_ACTIVITY_: The answer is an exact repeat of the entries below, with the pictures omitted.

_RECORDS_:
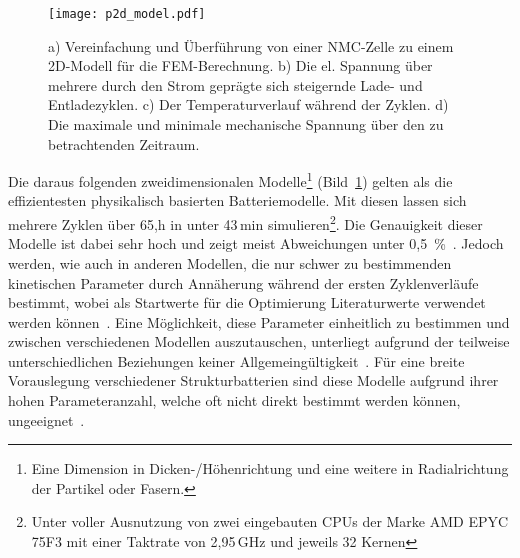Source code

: \begin{figure}[!h]
        \center
		\texttt{[image: p2d\_model.pdf]}
		\caption{\label{fig:p2d_model}a) Vereinfachung und Überführung von einer NMC-Zelle zu einem 2D-Modell für die FEM-Berechnung. b) Die el. Spannung über mehrere durch den Strom geprägte sich steigernde Lade- und Entladezyklen. c) Der Temperaturverlauf während der Zyklen. d) Die maximale und minimale mechanische Spannung über den zu betrachtenden Zeitraum.
        }
\end{figure}

Die daraus folgenden zweidimensionalen Modelle\footnote{Eine Dimension in Dicken-/Höhenrichtung und eine weitere in Radialrichtung der Partikel oder Fasern.} (Bild~\ref{fig:p2d_model}) gelten als die effizientesten physikalisch basierten Batteriemodelle. Mit diesen lassen sich mehrere Zyklen über 65,h in unter 43\,min simulieren\footnote{Unter voller Ausnutzung von zwei eingebauten CPUs der Marke AMD EPYC 75F3 mit einer Taktrate von 2,95\,GHz und jeweils 32 Kernen}. Die Genauigkeit dieser Modelle ist dabei sehr hoch und zeigt meist Abweichungen unter 0,5~\%~\cite{Pistorio2023}. Jedoch werden, wie auch in anderen Modellen, die nur schwer zu bestimmenden kinetischen Parameter durch Annäherung während der ersten Zyklenverläufe bestimmt, wobei als Startwerte für die Optimierung Literaturwerte verwendet werden können~\cite{Sauerteig2018,Shui2023}. Eine Möglichkeit, diese Parameter einheitlich zu bestimmen und zwischen verschiedenen Modellen auszutauschen, unterliegt aufgrund der teilweise unterschiedlichen Beziehungen keiner Allgemeingültigkeit~\cite{Madani2018}. Für eine breite Vorauslegung verschiedener Strukturbatterien sind diese Modelle aufgrund ihrer hohen Parameteranzahl, welche oft nicht direkt bestimmt werden können, ungeeignet~\cite{Li2022}.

_COMPLETED EXERCISE_:
Source code

: \begin{figure}[!h]
        \center
		\texttt{[image: p2d\_model.pdf]}
		\caption{\label{fig:p2d_model}a) Vereinfachung und Überführung von einer NMC-Zelle zu einem 2D-Modell für die FEM-Berechnung. b) Die el. Spannung über mehrere durch den Strom geprägte sich steigernde Lade- und Entladezyklen. c) Der Temperaturverlauf während der Zyklen. d) Die maximale und minimale mechanische Spannung über den zu betrachtenden Zeitraum.
        }
\end{figure}

Die daraus folgenden zweidimensionalen Modelle\footnote{Eine Dimension in Dicken-/Höhenrichtung und eine weitere in Radialrichtung der Partikel oder Fasern.} (Bild~\ref{fig:p2d_model}) gelten als die effizientesten physikalisch basierten Batteriemodelle. Mit diesen lassen sich mehrere Zyklen über 65,h in unter 43\,min simulieren\footnote{Unter voller Ausnutzung von zwei eingebauten CPUs der Marke AMD EPYC 75F3 mit einer Taktrate von 2,95\,GHz und jeweils 32 Kernen}. Die Genauigkeit dieser Modelle ist dabei sehr hoch und zeigt meist Abweichungen unter 0,5~\%~\cite{Pistorio2023}. Jedoch werden, wie auch in anderen Modellen, die nur schwer zu bestimmenden kinetischen Parameter durch Annäherung während der ersten Zyklenverläufe bestimmt, wobei als Startwerte für die Optimierung Literaturwerte verwendet werden können~\cite{Sauerteig2018,Shui2023}. Eine Möglichkeit, diese Parameter einheitlich zu bestimmen und zwischen verschiedenen Modellen auszutauschen, unterliegt aufgrund der teilweise unterschiedlichen Beziehungen keiner Allgemeingültigkeit~\cite{Madani2018}. Für eine breite Vorauslegung verschiedener Strukturbatterien sind diese Modelle aufgrund ihrer hohen Parameteranzahl, welche oft nicht direkt bestimmt werden können, ungeeignet~\cite{Li2022}.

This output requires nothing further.